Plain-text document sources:
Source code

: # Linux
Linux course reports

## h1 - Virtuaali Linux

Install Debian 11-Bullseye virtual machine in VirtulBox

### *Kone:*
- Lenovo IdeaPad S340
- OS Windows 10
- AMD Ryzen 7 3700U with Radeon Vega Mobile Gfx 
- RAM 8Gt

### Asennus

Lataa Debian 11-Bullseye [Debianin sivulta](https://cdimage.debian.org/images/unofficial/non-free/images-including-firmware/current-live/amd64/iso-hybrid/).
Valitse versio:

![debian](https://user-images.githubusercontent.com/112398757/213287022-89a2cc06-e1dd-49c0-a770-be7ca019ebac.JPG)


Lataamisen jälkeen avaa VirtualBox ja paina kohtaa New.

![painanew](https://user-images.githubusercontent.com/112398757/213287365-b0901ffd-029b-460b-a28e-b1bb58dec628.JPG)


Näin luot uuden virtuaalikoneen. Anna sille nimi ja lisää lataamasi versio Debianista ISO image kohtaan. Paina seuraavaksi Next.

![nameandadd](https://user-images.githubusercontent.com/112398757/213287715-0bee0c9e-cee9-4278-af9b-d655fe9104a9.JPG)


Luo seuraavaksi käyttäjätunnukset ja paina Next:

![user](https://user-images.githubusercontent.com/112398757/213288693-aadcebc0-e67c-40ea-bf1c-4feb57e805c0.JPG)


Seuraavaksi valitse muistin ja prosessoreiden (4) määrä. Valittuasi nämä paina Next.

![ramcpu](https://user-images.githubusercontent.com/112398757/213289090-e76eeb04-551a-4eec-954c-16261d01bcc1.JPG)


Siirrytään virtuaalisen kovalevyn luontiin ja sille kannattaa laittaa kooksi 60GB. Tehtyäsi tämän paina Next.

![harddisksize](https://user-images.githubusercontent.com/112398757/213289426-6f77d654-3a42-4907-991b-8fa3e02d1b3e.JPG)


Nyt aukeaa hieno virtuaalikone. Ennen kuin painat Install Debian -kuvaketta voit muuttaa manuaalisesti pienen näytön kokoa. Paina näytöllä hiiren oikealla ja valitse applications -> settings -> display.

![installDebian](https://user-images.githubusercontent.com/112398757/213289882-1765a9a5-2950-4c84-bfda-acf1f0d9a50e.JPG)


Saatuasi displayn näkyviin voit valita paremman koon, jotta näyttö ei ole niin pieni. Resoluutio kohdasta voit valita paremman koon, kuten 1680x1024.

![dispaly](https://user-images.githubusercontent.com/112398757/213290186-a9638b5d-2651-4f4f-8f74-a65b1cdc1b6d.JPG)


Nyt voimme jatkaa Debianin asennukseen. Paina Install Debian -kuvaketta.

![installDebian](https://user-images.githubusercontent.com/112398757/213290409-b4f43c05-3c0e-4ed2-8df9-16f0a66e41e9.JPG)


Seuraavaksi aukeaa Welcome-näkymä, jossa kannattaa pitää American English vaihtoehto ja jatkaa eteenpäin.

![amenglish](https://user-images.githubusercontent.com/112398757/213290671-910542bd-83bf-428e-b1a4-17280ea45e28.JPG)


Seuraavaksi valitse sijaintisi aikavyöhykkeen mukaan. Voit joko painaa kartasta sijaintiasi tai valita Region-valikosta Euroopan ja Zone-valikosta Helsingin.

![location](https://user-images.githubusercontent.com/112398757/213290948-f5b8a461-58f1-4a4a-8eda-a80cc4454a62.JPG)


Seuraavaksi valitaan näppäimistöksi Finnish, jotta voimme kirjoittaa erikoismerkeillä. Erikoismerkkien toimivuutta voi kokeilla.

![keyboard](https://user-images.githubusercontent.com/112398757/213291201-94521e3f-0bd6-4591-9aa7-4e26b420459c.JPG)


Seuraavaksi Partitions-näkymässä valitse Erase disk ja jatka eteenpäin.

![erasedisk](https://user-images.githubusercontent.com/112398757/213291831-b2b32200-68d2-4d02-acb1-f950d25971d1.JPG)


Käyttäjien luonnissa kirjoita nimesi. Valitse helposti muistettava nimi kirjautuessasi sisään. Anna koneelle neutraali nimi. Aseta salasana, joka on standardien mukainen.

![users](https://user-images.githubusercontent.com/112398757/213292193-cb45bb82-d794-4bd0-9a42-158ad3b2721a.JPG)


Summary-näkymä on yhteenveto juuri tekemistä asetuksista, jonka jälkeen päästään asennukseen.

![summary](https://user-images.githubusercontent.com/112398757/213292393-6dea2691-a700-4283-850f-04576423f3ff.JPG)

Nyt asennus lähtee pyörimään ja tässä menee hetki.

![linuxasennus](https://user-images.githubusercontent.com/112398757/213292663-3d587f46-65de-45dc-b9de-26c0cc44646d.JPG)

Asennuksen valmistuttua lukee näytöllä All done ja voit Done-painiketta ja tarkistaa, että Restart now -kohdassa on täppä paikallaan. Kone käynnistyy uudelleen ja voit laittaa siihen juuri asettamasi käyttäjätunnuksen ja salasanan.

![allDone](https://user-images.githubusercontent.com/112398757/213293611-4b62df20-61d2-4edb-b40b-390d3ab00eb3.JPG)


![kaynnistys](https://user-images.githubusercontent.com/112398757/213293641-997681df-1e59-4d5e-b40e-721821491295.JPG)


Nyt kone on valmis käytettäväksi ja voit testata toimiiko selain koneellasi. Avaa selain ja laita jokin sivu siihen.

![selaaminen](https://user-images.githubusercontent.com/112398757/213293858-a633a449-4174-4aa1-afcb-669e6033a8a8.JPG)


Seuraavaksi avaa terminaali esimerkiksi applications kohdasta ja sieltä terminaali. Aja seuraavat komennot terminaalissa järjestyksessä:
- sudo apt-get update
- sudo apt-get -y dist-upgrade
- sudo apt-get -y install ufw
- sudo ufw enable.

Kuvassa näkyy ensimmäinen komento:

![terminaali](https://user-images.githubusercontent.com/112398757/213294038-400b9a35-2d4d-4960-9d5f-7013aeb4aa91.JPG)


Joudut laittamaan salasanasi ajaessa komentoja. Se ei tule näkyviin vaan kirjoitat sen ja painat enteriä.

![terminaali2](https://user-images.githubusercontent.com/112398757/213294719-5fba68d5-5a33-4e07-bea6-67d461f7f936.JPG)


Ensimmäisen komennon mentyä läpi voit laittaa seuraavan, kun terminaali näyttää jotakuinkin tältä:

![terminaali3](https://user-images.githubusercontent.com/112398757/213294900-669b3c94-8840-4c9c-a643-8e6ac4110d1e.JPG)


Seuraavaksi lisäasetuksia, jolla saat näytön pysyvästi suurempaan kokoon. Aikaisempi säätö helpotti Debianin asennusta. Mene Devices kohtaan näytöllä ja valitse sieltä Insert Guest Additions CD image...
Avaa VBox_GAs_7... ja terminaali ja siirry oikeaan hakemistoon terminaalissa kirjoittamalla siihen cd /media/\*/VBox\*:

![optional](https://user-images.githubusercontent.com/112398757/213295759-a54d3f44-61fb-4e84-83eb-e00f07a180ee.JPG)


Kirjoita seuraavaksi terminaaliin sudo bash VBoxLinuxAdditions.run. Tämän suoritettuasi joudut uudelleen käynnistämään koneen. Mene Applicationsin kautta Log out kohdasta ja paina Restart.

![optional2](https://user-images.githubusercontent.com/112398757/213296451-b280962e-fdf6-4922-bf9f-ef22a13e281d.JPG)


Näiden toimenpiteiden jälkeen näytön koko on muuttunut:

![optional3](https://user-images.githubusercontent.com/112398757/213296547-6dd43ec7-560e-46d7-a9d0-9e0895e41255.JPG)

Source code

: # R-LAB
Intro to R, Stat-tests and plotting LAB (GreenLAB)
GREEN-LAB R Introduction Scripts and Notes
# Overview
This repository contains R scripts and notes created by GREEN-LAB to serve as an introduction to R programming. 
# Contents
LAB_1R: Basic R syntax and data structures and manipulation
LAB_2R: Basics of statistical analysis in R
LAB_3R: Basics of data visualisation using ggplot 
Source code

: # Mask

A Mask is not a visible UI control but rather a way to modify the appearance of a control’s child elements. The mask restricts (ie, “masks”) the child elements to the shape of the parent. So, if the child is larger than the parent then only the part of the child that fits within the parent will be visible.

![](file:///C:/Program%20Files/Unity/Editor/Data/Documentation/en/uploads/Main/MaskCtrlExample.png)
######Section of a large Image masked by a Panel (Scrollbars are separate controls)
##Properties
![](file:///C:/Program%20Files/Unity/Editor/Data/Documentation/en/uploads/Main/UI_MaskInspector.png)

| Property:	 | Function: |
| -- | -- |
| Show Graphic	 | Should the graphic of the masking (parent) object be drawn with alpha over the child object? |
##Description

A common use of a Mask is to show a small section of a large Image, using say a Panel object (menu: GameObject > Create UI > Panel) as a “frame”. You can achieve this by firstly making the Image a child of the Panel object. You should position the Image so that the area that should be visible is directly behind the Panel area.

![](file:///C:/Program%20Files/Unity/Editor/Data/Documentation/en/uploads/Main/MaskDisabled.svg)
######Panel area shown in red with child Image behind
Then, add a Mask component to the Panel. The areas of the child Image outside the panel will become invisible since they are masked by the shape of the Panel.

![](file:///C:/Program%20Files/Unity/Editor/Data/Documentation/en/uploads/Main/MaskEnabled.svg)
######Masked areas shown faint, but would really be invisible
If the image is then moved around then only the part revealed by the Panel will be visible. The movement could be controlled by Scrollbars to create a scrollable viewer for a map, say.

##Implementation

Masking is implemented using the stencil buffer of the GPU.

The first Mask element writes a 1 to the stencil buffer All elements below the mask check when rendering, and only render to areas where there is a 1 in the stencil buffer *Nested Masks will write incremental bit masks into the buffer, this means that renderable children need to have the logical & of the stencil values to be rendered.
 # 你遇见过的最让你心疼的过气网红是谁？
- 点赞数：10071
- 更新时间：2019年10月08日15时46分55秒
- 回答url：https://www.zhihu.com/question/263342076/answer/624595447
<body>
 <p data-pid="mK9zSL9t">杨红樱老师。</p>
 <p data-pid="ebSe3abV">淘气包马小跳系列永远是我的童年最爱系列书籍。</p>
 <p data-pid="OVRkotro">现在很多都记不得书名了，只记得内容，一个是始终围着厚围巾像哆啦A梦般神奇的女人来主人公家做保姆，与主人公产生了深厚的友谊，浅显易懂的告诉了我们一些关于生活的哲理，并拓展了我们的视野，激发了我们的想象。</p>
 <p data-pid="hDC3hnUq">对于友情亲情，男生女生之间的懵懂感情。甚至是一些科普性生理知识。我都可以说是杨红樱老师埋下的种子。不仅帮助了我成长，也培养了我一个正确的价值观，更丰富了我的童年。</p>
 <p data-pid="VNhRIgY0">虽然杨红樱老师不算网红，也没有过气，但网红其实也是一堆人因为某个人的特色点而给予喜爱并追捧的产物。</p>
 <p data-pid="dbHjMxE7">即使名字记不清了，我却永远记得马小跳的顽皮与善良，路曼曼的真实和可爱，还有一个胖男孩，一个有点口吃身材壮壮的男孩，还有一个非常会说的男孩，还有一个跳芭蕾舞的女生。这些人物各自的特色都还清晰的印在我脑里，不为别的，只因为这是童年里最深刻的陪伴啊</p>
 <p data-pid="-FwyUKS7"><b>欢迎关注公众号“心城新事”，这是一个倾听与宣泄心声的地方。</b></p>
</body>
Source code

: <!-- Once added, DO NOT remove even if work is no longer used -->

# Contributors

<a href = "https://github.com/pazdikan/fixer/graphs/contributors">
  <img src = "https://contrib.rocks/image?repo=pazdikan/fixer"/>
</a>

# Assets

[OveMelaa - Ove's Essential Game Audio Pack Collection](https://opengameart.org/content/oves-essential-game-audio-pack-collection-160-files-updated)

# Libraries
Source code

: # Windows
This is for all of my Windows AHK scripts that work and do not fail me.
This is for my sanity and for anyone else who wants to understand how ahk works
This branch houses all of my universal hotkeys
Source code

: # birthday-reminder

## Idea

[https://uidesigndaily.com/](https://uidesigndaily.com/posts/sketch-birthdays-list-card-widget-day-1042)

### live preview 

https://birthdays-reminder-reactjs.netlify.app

*What is required*.
Using the records given above, list every line that includes the word "fixer".

*Answer to the exercise*.
<a href = "https://github.com/pazdikan/fixer/graphs/contributors">
  <img src = "https://contrib.rocks/image?repo=pazdikan/fixer"/>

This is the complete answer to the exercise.